Pendamping TJPS Kabupaten Kupang Minta Jalur Khusus Pengadaan Pupuk Subsidi

151
Petani TJPS di Desa Kuanheum, Kecamatan Amabi Oefeto, Kabupaten Kupang yang berhasil membeli sapi dari hasil penjualan jagung. Foto: Koordinator Pendamping TJPS Kabupaten Kupang

KUPANG,SELATANINDONESIA.COM – Untuk menjamin ketepatan waktu dalam pendistribusian pupuk bersubsidi bagi petani pegiat program Tanam Jagung Panen Sapi (TJPS) di Kabupaten Kupang dibutuhkan jalur khusus.

Sistem pengadaan pupuk subsidi jika bisa dibuatkan satu jalur khusus bagi petani yang sedang menjalankan program TJPS sehingga tidak menganggu kuota pupuk reguler untuk komiditi lain dari petani,” sebut Koordinator Pendamping TJPS Kabupaten Kupang, Petrus Nicolas Manoe, S.Pt kepada SelatanIndonesia.com, Senin (29/3/2021).

Selain itu, Petrus Manoe juga mengatakan, Semua Saprodi (Sarana Produksi) minimal satu bulan sebelum dimanfaatkan sudah sampai ke tangan petani. “Alat-alat pendukung kerja dilapangan juga masih sangat minim, seperti pasca panen memerlukan timbangan untuk menimbang hasil jagung. Ini juga harus menjadi perhatian Dinas Pertanian Tanaman Pangan Provinsi NTT,” ujarnya.

Petrus Manoe menjelaskan, TJPS periode musim tanam pertama atau MT I pada bulan Oktober- Maret (Okmar) 2020/2021 di Kabupaten Kupang ada di 9 Kecamatan yaitu Kupang Timur, Sulamu, Fatuleu Barat, Takari, Amarasi Timur, Amabi Oefeto, Amfoang Barat Daya, Semau dan Semau Selatan. “Dari sembilan kecamatan ini didampingi oleh tenaga pendamping TJPS sebanyak 18 orang di wilayah Kabupaten Kupang,” katanya.

Ia menjelaskan, luas lahan yang menjadi garapan program TJPS di Kabupaten Kupang seluas 1.260 Ha di periode Okmar 2020/2021. “Hasil panen pada pariode Okmar diantara 1 – 3 ton per Ha,” ujarnya.

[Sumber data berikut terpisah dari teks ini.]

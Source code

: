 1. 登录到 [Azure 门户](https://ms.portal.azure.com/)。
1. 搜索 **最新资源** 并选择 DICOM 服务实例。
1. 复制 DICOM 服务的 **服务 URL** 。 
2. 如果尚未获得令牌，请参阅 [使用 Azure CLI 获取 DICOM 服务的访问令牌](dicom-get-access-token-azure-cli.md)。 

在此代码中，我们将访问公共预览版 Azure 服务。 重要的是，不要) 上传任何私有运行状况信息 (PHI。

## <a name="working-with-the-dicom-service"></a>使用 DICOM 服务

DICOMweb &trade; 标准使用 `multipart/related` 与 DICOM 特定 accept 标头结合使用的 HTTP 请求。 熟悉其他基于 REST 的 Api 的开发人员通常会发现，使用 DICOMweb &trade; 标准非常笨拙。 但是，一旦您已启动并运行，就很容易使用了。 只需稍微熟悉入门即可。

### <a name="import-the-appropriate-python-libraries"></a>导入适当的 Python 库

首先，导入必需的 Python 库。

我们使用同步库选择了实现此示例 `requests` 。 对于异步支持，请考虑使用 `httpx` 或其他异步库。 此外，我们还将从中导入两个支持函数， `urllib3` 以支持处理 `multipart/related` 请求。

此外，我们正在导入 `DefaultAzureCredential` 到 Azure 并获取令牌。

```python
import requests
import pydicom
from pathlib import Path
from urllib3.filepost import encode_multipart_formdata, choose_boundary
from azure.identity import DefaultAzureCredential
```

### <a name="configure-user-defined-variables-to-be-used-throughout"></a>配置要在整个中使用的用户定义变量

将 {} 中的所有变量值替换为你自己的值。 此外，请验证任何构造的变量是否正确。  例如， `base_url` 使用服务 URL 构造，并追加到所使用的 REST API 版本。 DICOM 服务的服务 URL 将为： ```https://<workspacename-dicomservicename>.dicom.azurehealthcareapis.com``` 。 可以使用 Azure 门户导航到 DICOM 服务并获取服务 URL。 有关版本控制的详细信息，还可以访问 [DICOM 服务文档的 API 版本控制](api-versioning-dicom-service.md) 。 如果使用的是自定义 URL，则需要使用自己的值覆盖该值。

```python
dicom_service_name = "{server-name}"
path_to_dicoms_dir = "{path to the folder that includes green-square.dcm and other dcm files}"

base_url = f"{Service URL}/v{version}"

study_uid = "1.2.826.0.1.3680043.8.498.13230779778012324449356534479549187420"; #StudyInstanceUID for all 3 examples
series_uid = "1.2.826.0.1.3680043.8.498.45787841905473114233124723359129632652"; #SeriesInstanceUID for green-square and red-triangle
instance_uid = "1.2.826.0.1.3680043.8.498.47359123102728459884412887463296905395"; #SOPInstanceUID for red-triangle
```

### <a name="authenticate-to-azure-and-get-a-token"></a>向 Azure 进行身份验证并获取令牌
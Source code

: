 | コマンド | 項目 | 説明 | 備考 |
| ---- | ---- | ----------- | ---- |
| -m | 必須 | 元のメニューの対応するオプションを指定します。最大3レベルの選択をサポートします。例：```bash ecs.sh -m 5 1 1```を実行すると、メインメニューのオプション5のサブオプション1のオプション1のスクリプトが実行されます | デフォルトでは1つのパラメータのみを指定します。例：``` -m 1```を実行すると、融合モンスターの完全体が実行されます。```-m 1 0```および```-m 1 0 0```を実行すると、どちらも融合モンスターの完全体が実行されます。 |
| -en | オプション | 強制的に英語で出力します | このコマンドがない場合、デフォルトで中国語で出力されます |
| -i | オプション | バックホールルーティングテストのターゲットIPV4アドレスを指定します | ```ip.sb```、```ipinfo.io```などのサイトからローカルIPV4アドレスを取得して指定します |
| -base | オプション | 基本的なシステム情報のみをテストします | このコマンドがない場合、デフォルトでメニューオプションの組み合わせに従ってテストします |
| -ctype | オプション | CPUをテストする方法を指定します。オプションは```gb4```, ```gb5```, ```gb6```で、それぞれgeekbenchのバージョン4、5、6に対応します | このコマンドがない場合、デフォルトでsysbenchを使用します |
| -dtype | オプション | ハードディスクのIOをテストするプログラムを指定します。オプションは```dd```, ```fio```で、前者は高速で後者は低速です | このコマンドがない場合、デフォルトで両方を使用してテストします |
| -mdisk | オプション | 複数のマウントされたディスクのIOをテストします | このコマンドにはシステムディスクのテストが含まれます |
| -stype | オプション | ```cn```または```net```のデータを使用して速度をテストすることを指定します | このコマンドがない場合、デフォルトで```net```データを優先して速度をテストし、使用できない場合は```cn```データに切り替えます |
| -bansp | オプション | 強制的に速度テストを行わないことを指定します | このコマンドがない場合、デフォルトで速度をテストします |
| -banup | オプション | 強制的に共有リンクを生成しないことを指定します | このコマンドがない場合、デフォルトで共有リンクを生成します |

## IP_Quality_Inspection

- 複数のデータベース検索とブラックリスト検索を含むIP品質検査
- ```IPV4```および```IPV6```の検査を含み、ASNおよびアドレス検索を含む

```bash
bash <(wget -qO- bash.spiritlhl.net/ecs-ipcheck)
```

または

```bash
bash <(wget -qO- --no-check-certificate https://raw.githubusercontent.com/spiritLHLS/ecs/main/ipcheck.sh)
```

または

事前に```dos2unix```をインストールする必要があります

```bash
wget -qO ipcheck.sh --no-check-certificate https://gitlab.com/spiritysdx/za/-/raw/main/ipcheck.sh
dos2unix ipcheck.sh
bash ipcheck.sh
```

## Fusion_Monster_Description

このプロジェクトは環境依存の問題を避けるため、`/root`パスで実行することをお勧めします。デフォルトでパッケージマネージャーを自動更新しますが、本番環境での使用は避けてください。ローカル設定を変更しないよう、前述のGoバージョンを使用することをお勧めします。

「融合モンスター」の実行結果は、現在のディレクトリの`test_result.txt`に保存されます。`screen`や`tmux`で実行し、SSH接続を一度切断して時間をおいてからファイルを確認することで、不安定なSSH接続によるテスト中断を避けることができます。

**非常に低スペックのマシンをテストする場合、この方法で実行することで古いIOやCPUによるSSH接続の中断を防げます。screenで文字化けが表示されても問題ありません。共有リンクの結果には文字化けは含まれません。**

Petrus Manoe mengungkapkan berbagai kendala yang dihadapinya ketika melakukan pendampingan terhadap petani TJPS diantaranya para pendamping tidak diwajibkan menginap di Desa/Kecamatan sehingga tidak bisa membaur dengan masayarakat. “Kami mengharapkan perlu adanya penetapan wilayah Kecamatan/Desa sasaran terlebih dahulu dan pendamping tinggal melaksanakan CPCL dan verifikasi lahan. Juga perlu ada aturan jelas tentang penilaian kinerja pendamping serta mengharapkan adanya penambahan uang operasional pendamping sesuai wilayah dan pertimbangan lainnya,” ujar Petrus.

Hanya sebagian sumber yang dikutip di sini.